GIVEN RECORDS START

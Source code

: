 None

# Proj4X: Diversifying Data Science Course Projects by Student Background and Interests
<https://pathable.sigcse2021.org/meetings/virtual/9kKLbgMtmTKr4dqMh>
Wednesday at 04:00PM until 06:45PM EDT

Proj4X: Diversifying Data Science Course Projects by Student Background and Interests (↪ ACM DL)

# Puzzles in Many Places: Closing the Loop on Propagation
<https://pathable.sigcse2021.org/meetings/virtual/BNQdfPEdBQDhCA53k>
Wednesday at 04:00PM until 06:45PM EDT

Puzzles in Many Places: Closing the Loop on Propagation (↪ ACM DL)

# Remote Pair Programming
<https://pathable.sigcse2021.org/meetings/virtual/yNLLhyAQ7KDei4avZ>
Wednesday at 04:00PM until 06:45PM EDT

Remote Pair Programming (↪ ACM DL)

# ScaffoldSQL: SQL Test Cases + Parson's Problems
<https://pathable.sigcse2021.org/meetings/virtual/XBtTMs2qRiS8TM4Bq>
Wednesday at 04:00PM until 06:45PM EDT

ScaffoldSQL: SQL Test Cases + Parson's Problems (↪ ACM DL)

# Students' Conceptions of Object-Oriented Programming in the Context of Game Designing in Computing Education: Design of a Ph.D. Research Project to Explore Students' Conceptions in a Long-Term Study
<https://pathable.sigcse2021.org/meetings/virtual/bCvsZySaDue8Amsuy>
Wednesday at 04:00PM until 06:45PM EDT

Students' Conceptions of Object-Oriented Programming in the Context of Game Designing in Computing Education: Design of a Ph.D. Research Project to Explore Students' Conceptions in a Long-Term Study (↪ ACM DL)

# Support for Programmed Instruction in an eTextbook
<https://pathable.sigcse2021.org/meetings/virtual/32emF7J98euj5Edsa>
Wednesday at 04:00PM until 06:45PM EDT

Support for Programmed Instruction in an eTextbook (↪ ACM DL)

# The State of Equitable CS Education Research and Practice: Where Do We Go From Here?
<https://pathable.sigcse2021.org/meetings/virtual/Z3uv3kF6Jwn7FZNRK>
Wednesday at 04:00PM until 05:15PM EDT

GIVEN RECORDS END

» **TASK PROMPT**: Copy the records word for word.

» **YOUR RESPONSE**:
Source code

: None

# Proj4X: Diversifying Data Science Course Projects by Student Background and Interests
<https://pathable.sigcse2021.org/meetings/virtual/9kKLbgMtmTKr4dqMh>
Wednesday at 04:00PM until 06:45PM EDT

Proj4X: Diversifying Data Science Course Projects by Student Background and Interests (↪ ACM DL)

# Puzzles in Many Places: Closing the Loop on Propagation
<https://pathable.sigcse2021.org/meetings/virtual/BNQdfPEdBQDhCA53k>
Wednesday at 04:00PM until 06:45PM EDT

Puzzles in Many Places: Closing the Loop on Propagation (↪ ACM DL)

# Remote Pair Programming
<https://pathable.sigcse2021.org/meetings/virtual/yNLLhyAQ7KDei4avZ>
Wednesday at 04:00PM until 06:45PM EDT

Remote Pair Programming (↪ ACM DL)

# ScaffoldSQL: SQL Test Cases + Parson's Problems
<https://pathable.sigcse2021.org/meetings/virtual/XBtTMs2qRiS8TM4Bq>
Wednesday at 04:00PM until 06:45PM EDT

ScaffoldSQL: SQL Test Cases + Parson's Problems (↪ ACM DL)

# Students' Conceptions of Object-Oriented Programming in the Context of Game Designing in Computing Education: Design of a Ph.D. Research Project to Explore Students' Conceptions in a Long-Term Study
<https://pathable.sigcse2021.org/meetings/virtual/bCvsZySaDue8Amsuy>
Wednesday at 04:00PM until 06:45PM EDT

Students' Conceptions of Object-Oriented Programming in the Context of Game Designing in Computing Education: Design of a Ph.D. Research Project to Explore Students' Conceptions in a Long-Term Study (↪ ACM DL)

# Support for Programmed Instruction in an eTextbook
<https://pathable.sigcse2021.org/meetings/virtual/32emF7J98euj5Edsa>
Wednesday at 04:00PM until 06:45PM EDT

Support for Programmed Instruction in an eTextbook (↪ ACM DL)

# The State of Equitable CS Education Research and Practice: Where Do We Go From Here?
<https://pathable.sigcse2021.org/meetings/virtual/Z3uv3kF6Jwn7FZNRK>
Wednesday at 04:00PM until 05:15PM EDT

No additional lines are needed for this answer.